91| Anything for Felia
91| Anything for Felia
Ia pikir dengan menonton televisi akan membuang banyak waktu sehingga terasa cepat saat menunggu Leo, tapi sama saja kalau waktu ditunggu-tunggu pasti memang terasa akan sangat lama dan ia menyadarinya sekarang.
"Ih padahal tadi aku baru makan sore loh, dan astaga ini sudah mencapai waktu makan malam." gumam Felia sambil mendongakkan kepalanya, menatap langit-langit kamar yang putih bersih. Kedua tangannya tak henti mengelus permukaan perutnya yang membulat dengan gerakan perlahan, ia sangat sayang dengan sang bayi di dalam sana.
"Daddy mu lama sekali ya, sudah tahu kita berdua lapar kenapa dia pulang lama sekali katanya dua puluh menit tapi ini hampir setengah jam, huh."
Seakan-akan ia memiliki lawan bicara berwujud bayi-nya, mengobrol dengan keluhan sebal.
Tok
Tok
Tok
Tiba-tiba saja, lamunannya buyar dan langsung membuat kepalanya menoleh ke arah pintu kamar. "Iya, siapa?" jawabnya karena tidak ada ucapan apapun dari luar sana, mungkin takut mengganggu kalau sebenarnya ia tertidur.
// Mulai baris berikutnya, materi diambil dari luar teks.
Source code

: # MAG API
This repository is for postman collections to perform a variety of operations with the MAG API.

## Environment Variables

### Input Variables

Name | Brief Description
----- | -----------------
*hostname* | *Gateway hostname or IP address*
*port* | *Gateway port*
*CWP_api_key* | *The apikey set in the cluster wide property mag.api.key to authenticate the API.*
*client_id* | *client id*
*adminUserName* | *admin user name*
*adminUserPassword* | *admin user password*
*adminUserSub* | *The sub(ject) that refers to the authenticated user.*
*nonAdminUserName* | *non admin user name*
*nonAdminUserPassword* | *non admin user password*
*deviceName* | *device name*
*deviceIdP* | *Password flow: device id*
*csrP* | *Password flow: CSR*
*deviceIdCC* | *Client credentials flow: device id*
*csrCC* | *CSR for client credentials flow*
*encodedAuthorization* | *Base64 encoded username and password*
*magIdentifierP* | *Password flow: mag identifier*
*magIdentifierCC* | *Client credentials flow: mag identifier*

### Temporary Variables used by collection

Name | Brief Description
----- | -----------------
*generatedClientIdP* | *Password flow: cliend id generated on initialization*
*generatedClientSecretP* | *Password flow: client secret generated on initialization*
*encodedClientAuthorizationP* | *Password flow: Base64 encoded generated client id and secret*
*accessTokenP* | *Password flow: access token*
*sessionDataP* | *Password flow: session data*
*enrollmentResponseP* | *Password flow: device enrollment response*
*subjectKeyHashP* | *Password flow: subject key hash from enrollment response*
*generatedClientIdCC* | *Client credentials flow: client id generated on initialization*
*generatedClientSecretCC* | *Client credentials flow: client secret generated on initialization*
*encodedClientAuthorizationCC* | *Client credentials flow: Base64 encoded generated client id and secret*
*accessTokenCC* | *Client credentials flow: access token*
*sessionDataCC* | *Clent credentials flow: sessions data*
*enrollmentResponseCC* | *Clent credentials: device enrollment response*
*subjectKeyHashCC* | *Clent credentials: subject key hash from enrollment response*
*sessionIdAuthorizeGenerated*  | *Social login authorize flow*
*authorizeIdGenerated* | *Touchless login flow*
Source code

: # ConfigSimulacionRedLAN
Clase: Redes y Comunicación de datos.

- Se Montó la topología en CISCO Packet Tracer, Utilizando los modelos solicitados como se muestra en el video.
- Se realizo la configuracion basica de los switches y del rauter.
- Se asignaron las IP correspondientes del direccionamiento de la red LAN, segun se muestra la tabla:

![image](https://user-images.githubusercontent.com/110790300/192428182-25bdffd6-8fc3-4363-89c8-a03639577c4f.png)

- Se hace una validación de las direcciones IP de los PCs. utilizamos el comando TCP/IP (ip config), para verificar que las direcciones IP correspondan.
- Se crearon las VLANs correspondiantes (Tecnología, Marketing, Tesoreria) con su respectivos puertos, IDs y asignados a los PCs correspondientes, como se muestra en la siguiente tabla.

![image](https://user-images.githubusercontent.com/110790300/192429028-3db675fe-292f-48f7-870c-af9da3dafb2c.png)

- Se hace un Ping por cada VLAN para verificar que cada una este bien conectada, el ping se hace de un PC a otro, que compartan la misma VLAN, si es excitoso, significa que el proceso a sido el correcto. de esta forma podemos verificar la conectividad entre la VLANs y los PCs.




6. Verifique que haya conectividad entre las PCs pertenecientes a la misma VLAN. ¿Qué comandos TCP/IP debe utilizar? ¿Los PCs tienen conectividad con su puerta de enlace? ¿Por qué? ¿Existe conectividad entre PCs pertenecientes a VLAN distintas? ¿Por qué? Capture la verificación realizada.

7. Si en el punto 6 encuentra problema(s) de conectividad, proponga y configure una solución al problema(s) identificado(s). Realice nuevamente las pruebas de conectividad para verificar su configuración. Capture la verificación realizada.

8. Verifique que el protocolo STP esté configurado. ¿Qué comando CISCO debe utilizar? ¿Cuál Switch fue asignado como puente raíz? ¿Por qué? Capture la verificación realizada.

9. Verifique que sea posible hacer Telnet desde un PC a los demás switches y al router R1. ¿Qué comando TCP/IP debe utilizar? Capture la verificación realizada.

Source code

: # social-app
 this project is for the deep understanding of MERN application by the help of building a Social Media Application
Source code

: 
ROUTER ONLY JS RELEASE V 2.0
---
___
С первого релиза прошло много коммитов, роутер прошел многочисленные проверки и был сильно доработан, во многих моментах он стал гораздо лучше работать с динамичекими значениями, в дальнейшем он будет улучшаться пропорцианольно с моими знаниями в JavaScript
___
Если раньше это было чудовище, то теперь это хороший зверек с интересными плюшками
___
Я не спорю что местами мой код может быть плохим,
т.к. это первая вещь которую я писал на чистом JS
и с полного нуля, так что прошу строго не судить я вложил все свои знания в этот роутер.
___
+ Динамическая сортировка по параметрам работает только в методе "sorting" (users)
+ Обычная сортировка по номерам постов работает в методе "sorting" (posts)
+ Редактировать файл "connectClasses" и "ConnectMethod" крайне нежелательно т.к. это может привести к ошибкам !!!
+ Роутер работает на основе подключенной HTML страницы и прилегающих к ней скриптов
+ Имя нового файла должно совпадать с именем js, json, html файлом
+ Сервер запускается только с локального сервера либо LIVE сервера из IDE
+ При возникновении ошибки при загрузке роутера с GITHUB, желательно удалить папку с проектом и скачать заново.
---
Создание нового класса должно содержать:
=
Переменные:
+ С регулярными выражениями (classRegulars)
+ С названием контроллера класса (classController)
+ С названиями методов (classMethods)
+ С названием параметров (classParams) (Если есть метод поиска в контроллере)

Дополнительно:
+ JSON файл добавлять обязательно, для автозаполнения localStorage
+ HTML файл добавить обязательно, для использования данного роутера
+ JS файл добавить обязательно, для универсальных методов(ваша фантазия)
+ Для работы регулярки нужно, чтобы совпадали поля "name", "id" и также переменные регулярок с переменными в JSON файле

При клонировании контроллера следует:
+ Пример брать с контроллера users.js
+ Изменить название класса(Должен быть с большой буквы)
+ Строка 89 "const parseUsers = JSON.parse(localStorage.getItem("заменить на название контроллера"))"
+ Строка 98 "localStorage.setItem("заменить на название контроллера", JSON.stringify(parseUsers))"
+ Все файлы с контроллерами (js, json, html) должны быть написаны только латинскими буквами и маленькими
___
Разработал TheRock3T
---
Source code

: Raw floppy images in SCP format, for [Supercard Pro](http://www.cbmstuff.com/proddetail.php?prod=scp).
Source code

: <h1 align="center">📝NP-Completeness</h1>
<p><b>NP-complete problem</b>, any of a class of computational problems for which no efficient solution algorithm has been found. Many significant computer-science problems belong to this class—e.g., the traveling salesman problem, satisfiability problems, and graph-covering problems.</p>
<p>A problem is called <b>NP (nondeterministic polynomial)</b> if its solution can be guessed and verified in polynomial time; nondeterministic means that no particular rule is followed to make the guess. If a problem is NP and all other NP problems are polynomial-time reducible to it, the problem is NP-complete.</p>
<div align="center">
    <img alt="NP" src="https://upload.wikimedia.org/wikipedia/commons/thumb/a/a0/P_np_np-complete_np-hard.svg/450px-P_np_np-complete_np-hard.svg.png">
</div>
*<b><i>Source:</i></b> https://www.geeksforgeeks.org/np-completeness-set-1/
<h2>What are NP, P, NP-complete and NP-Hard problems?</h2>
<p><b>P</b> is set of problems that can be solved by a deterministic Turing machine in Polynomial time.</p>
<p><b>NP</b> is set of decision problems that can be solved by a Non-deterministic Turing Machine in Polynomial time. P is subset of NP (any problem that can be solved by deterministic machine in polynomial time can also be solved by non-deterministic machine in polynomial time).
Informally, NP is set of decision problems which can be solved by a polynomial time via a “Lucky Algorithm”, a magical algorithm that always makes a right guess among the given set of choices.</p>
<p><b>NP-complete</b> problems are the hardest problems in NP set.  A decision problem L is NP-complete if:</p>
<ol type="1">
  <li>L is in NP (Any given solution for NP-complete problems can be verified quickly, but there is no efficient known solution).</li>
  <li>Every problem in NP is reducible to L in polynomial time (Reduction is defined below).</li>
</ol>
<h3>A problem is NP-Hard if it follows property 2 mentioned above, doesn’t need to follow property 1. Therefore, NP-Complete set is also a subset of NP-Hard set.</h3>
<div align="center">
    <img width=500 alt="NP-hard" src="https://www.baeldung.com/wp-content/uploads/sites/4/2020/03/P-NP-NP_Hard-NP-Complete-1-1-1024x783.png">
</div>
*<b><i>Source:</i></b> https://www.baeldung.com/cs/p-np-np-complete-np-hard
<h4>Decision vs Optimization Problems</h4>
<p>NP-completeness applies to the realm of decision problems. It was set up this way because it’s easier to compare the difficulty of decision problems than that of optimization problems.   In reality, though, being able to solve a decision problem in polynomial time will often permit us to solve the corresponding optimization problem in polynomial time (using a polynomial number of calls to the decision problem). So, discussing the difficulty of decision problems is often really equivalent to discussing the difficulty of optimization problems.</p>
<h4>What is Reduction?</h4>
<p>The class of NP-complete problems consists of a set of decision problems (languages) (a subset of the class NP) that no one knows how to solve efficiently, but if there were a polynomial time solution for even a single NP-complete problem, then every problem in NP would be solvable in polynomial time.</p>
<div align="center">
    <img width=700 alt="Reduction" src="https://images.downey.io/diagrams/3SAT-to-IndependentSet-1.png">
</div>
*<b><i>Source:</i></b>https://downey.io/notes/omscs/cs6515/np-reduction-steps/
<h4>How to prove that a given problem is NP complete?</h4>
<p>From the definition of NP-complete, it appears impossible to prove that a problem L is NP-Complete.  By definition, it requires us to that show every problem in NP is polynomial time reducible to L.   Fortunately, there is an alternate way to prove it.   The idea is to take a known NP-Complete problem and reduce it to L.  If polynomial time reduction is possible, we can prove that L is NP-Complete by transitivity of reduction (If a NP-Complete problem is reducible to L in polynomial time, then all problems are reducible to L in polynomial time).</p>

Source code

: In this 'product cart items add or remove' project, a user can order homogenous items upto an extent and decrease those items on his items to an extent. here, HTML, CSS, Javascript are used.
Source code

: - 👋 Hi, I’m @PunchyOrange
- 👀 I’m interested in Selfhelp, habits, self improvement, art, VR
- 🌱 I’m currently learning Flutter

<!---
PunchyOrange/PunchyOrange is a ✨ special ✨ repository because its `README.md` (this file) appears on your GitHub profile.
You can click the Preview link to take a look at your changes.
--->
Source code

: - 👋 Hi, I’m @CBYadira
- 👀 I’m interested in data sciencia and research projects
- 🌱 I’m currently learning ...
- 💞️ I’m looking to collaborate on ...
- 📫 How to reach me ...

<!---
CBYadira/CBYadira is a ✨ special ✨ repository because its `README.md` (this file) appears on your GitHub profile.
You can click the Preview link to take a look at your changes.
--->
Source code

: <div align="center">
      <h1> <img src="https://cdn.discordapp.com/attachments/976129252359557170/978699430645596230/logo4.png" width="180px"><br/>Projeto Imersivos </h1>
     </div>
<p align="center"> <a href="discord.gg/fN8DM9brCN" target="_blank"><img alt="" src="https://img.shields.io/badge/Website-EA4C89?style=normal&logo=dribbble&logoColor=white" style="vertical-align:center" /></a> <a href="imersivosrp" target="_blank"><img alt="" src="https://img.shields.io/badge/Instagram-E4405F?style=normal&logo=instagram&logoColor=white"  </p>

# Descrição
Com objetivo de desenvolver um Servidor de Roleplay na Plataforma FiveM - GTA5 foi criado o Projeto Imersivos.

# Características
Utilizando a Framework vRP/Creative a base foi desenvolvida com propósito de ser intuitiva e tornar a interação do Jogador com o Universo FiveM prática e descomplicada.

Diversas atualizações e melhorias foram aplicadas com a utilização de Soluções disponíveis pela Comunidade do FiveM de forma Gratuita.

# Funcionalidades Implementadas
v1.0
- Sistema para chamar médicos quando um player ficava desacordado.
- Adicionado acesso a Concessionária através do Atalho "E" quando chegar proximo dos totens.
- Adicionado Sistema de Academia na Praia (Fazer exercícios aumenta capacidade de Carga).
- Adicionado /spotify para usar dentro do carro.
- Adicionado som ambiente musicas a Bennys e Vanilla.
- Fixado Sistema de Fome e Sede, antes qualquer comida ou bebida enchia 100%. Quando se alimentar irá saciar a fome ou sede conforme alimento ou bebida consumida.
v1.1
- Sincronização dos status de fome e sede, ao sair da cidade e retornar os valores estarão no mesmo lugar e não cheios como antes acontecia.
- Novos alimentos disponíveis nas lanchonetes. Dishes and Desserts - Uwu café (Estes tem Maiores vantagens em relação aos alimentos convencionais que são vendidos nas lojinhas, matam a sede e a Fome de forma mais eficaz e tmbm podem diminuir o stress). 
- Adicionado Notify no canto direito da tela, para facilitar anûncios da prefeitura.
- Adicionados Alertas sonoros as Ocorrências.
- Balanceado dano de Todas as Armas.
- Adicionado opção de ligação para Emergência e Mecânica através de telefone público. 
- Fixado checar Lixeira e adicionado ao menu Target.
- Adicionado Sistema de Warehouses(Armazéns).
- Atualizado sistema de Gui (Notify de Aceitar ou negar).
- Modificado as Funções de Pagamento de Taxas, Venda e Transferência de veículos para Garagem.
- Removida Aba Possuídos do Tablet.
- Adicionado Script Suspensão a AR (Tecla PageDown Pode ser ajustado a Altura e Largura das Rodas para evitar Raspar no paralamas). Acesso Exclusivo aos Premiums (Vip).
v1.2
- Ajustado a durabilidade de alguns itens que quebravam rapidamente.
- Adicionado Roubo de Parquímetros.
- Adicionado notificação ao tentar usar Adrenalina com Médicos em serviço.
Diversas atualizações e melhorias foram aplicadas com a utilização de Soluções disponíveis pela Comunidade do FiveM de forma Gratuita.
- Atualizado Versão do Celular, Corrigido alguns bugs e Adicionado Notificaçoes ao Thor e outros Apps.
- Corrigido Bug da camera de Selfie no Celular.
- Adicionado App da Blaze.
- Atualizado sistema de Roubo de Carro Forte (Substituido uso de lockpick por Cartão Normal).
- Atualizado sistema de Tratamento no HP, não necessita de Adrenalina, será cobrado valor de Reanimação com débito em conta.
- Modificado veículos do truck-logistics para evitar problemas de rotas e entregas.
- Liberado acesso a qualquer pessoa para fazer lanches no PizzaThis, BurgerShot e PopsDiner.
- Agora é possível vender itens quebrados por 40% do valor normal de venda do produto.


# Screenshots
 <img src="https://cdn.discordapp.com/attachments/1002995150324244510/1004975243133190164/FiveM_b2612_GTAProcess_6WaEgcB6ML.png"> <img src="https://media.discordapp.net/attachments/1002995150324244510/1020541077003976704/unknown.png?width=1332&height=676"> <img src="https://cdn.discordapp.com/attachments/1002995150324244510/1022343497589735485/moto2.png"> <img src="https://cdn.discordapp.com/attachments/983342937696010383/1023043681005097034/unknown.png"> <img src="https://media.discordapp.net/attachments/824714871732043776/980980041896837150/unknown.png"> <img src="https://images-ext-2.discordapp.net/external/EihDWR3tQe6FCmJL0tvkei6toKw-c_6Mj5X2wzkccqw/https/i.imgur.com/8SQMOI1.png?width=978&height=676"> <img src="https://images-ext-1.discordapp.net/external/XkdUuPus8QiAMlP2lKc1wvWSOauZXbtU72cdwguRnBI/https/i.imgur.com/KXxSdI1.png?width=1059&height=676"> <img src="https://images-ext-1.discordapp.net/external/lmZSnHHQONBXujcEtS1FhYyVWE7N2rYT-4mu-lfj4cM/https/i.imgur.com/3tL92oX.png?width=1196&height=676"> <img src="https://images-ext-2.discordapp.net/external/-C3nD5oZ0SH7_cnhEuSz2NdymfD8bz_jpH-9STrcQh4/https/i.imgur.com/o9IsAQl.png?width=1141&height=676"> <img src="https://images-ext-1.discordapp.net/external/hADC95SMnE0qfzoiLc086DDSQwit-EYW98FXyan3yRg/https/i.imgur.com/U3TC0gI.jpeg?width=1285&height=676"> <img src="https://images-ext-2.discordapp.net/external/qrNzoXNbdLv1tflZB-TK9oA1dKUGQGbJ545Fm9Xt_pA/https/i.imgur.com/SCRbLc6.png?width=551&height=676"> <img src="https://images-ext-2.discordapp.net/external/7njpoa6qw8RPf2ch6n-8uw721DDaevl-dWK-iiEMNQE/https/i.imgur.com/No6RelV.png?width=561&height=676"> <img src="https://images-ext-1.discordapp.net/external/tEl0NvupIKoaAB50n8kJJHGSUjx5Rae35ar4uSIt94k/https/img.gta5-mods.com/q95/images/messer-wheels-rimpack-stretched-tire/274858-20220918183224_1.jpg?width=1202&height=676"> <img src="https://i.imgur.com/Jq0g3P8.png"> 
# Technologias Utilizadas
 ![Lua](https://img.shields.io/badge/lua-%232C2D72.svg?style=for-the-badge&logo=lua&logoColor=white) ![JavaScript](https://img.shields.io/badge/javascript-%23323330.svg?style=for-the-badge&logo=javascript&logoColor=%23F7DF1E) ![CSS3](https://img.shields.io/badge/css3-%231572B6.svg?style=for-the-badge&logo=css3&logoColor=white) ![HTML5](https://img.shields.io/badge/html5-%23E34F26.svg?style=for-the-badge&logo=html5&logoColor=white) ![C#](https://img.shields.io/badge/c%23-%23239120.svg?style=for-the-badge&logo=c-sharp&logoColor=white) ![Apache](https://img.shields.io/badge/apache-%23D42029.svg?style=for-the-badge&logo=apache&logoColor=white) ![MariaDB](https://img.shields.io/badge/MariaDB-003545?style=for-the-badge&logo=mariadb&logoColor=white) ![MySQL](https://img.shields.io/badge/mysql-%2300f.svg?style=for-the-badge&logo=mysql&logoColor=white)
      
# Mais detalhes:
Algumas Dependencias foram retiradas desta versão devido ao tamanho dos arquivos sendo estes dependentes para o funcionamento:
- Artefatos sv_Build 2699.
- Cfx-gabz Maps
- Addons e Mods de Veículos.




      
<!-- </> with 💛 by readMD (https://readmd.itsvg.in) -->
"Selamat malam Nona, ini saya Bara."
Lenyap sudah harapan Felia yang mengharapkan kalau siapapun di luar sana itu adalah laki-laki yang sedang ia tunggu keberadaannya, ternyata bukan dan mau tidak mau mengubur harapannya.
Dengan anggukan kepala yang refleks, ia membenarkan letak tubuhnya yang merosot kembali menyandar ke kepala kursi. "Iya, Bara masuk saja." ucapnya yang mengizinkan laki-laki di luar sana masuk ke dalam kamarnya yang tidak di kunci sama sekali.
Ceklek
Terdengar suara pintu yang terbuka bersamaan dengan masuknya seorang laki-laki yang masih memakai seragam rapih dan putih bersih, kalau Felia memakai baju putih mah beda lagi ceritanya mungkin sepuluh menit saja sudah ada noda kotor.
"Permisi Nona, maaf lancang sampai memasuki kamar seperti ini." ucap Bara sambil membungkukkan sedikit tubuhnya, masih tetap bersikap sopan.
Felia yang memang setengah tubuhnya di tutupin dengan selimut tebal, dan tubuh atas yang memakai kaos kebesaran milik Leo pun tetap terlihat mungkin dari atas kasur sana. "Iya tidak apa Bara, biar ku tebak pasti makan malam ya?" ucapnya yang sudah meramal maksud kedatangan Bara ke sini, ia pun tidak perlu lagi menanyakan 'ada apa' walaupun kadang masih di pakai untuk berbasa-basi sih.
Soalnya hampir tiap hari sesuai dengan jam pergantian makan, Bara pasti mengingatkan dirinya seolah-olah memang tidak membiarkannya telat makan. Jadi ya Felia sudah hapal dengan rutinitas yang dilakukan laki-laki tersebut.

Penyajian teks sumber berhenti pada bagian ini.